» TASK GOAL
Wherever a line of the data contains "IDES", copy that line.

» DATASET RECORDS
· · · · ·

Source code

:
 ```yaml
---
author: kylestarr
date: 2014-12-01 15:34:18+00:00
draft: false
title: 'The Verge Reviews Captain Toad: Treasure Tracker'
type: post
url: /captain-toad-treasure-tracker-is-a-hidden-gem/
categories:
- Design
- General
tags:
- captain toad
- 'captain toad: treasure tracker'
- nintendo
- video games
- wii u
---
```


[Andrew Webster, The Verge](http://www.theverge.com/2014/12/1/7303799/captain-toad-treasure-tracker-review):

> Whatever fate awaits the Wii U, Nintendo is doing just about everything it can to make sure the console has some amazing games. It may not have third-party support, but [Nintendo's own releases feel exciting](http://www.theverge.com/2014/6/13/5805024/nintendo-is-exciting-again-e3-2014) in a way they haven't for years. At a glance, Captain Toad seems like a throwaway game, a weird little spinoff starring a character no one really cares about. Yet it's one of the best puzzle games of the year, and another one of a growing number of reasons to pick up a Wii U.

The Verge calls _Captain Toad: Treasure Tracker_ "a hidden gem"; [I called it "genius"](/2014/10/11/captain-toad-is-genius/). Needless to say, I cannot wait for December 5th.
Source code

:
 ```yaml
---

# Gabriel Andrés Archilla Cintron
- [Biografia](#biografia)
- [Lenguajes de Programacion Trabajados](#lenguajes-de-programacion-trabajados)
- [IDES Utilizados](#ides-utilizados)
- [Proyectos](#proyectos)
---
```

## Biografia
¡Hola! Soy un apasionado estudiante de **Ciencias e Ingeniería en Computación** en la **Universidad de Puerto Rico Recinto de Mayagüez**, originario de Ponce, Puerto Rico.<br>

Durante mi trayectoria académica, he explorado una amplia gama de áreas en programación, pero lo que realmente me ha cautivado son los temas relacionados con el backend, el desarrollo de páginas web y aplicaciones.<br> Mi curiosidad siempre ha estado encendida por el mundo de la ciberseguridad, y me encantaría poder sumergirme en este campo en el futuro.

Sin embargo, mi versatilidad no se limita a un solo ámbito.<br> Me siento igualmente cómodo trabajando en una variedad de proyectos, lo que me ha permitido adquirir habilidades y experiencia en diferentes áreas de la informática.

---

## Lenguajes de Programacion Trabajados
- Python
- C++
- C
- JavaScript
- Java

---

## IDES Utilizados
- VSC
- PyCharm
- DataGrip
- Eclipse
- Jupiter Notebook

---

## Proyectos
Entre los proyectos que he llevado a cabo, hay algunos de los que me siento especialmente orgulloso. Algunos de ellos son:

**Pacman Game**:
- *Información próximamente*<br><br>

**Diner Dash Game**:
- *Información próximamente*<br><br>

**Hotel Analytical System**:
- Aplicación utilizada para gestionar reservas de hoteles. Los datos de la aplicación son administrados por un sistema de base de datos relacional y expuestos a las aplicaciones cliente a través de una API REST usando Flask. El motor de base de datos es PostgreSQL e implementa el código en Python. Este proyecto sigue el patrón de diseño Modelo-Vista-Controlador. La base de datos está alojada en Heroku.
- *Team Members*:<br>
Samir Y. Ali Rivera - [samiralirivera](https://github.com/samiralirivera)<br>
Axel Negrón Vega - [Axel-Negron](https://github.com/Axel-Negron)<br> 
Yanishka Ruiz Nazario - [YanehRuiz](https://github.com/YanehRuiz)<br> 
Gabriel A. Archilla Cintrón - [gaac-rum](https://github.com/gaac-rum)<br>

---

· · · · ·

» OUTPUT OF THE TASK
- [IDES Utilizados](#ides-utilizados)
## IDES Utilizados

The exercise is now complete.